- **Source texts of formatted documents**:
((
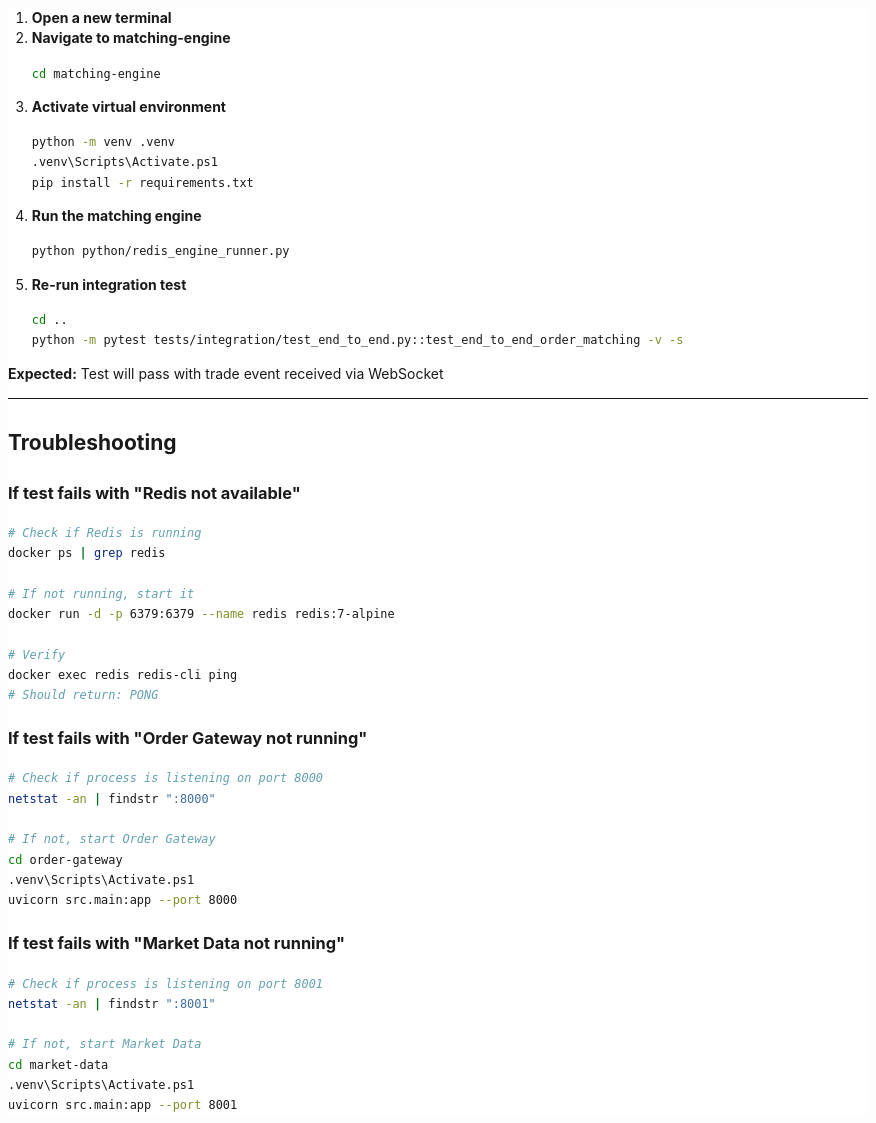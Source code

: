 1. **Open a new terminal**
2. **Navigate to matching-engine**
   ```bash
   cd matching-engine
   ```
3. **Activate virtual environment**
   ```bash
   python -m venv .venv
   .venv\Scripts\Activate.ps1
   pip install -r requirements.txt
   ```
4. **Run the matching engine**
   ```bash
   python python/redis_engine_runner.py
   ```
5. **Re-run integration test**
   ```bash
   cd ..
   python -m pytest tests/integration/test_end_to_end.py::test_end_to_end_order_matching -v -s
   ```

**Expected:** Test will pass with trade event received via WebSocket

---

## Troubleshooting

### If test fails with "Redis not available"
```bash
# Check if Redis is running
docker ps | grep redis

# If not running, start it
docker run -d -p 6379:6379 --name redis redis:7-alpine

# Verify
docker exec redis redis-cli ping
# Should return: PONG
```

### If test fails with "Order Gateway not running"
```bash
# Check if process is listening on port 8000
netstat -an | findstr ":8000"

# If not, start Order Gateway
cd order-gateway
.venv\Scripts\Activate.ps1
uvicorn src.main:app --port 8000
```

### If test fails with "Market Data not running"
```bash
# Check if process is listening on port 8001
netstat -an | findstr ":8001"

# If not, start Market Data
cd market-data
.venv\Scripts\Activate.ps1
uvicorn src.main:app --port 8001
```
))
- **The task**:
Your answer should be one number, the count of lines above that hold "Activate".

- **Result**:
4